=== RECORDS SUPPLIED ===

------------------------------------------------

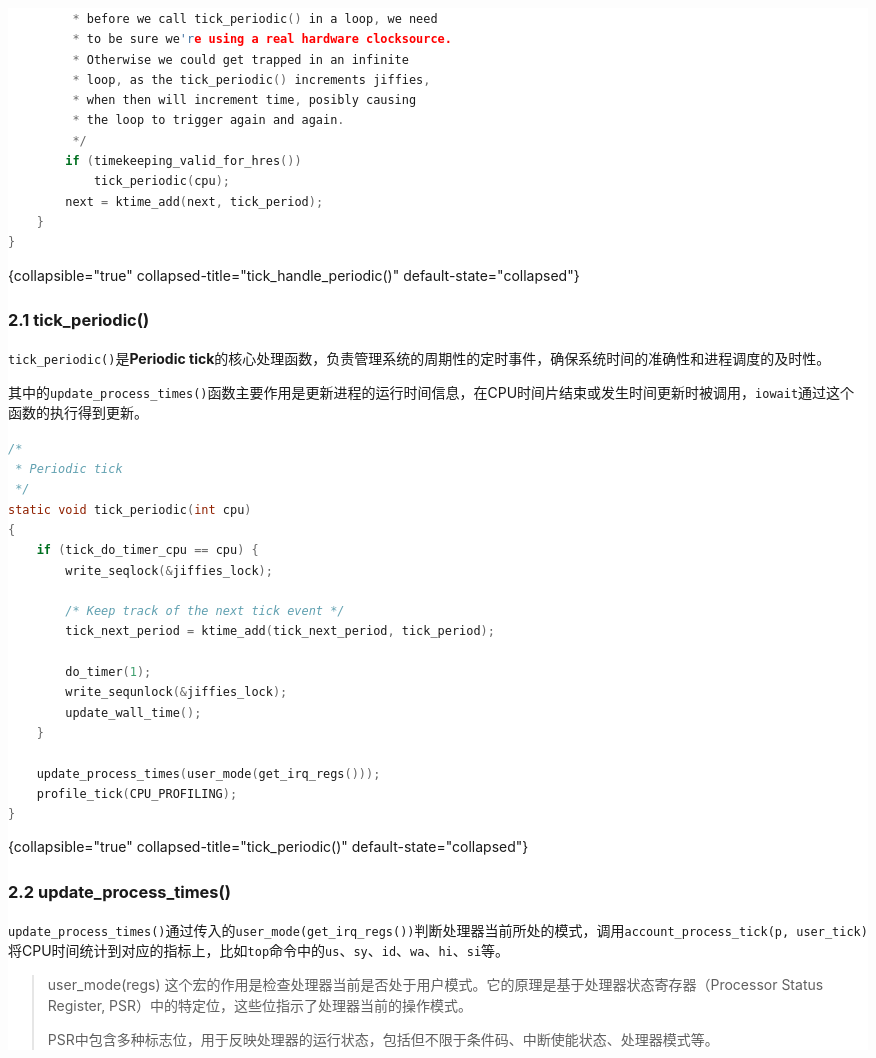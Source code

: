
 ```C
		 * before we call tick_periodic() in a loop, we need
		 * to be sure we're using a real hardware clocksource.
		 * Otherwise we could get trapped in an infinite
		 * loop, as the tick_periodic() increments jiffies,
		 * when then will increment time, posibly causing
		 * the loop to trigger again and again.
		 */
		if (timekeeping_valid_for_hres())
			tick_periodic(cpu);
		next = ktime_add(next, tick_period);
	}
}
```
{collapsible="true" collapsed-title="tick_handle_periodic()" default-state="collapsed"}

### 2.1 tick_periodic()

`tick_periodic()`是**Periodic tick**的核心处理函数，负责管理系统的周期性的定时事件，确保系统时间的准确性和进程调度的及时性。

其中的`update_process_times()`函数主要作用是更新进程的运行时间信息，在CPU时间片结束或发生时间更新时被调用，`iowait`通过这个函数的执行得到更新。

```C
/*
 * Periodic tick
 */
static void tick_periodic(int cpu)
{
	if (tick_do_timer_cpu == cpu) {
		write_seqlock(&jiffies_lock);

		/* Keep track of the next tick event */
		tick_next_period = ktime_add(tick_next_period, tick_period);

		do_timer(1);
		write_sequnlock(&jiffies_lock);
		update_wall_time();
	}

	update_process_times(user_mode(get_irq_regs()));
	profile_tick(CPU_PROFILING);
}
```
{collapsible="true" collapsed-title="tick_periodic()" default-state="collapsed"}

### 2.2 update_process_times()

`update_process_times()`通过传入的`user_mode(get_irq_regs())`判断处理器当前所处的模式，调用`account_process_tick(p, user_tick)`将CPU时间统计到对应的指标上，比如`top`命令中的`us`、`sy`、`id`、`wa`、`hi`、`si`等。

> user_mode(regs) 这个宏的作用是检查处理器当前是否处于用户模式。它的原理是基于处理器状态寄存器（Processor Status Register, PSR）中的特定位，这些位指示了处理器当前的操作模式。
> 
> PSR中包含多种标志位，用于反映处理器的运行状态，包括但不限于条件码、中断使能状态、处理器模式等。
> 
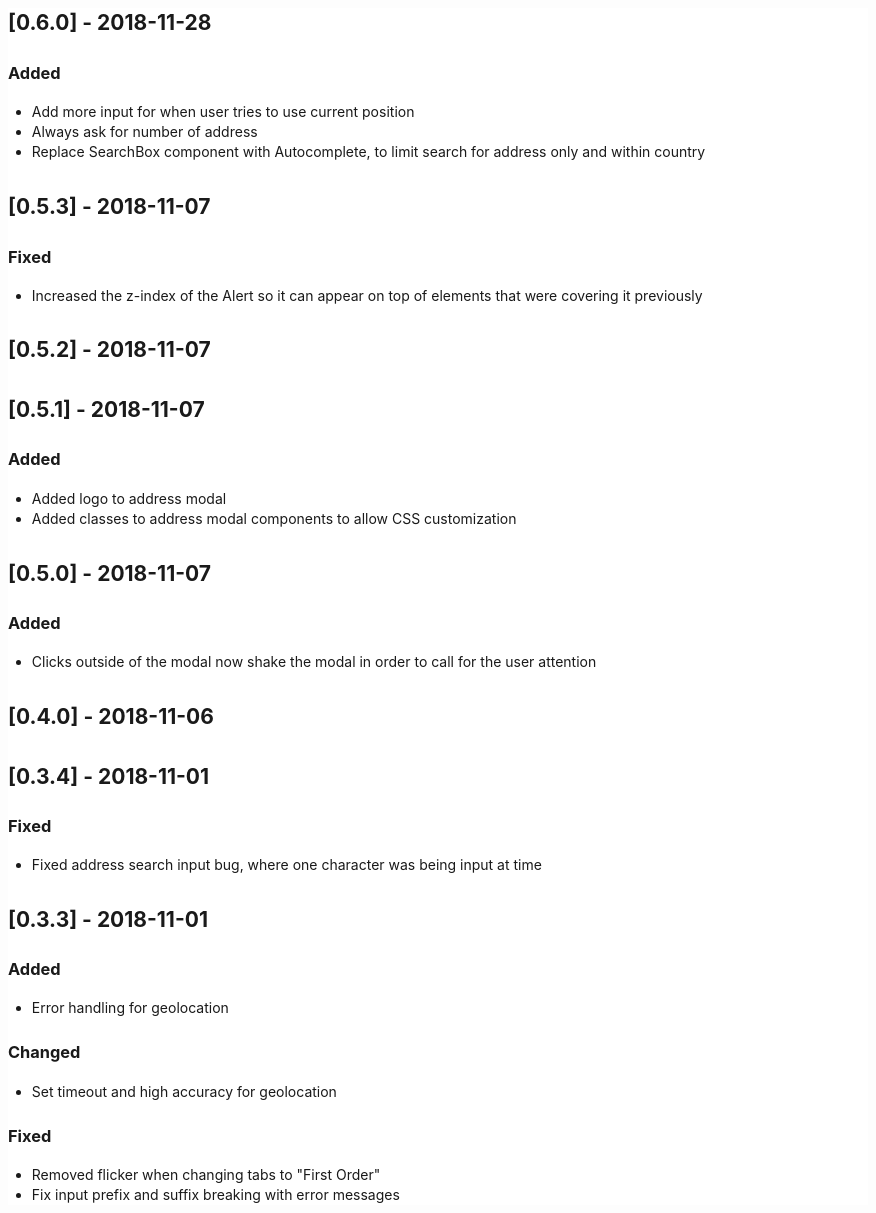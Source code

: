 ## [0.6.0] - 2018-11-28

### Added
- Add more input for when user tries to use current position
- Always ask for number of address
- Replace SearchBox component with Autocomplete, to limit search for address only and within country

## [0.5.3] - 2018-11-07

### Fixed

- Increased the z-index of the Alert so it can appear on top of elements that were covering it previously

## [0.5.2] - 2018-11-07

## [0.5.1] - 2018-11-07
### Added
- Added logo to address modal
- Added classes to address modal components to allow CSS customization

## [0.5.0] - 2018-11-07

### Added

- Clicks outside of the modal now shake the modal in order to call for the user attention

## [0.4.0] - 2018-11-06

## [0.3.4] - 2018-11-01
### Fixed
- Fixed address search input bug, where one character was being input at time

## [0.3.3] - 2018-11-01

### Added
- Error handling for geolocation

### Changed
- Set timeout and high accuracy for geolocation

### Fixed
- Removed flicker when changing tabs to "First Order"
- Fix input prefix and suffix breaking with error messages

------------------------------------------------

Pull out every line above that holds the word "modal".

- Added logo to address modal
- Added classes to address modal components to allow CSS customization
- Clicks outside of the modal now shake the modal in order to call for the user attention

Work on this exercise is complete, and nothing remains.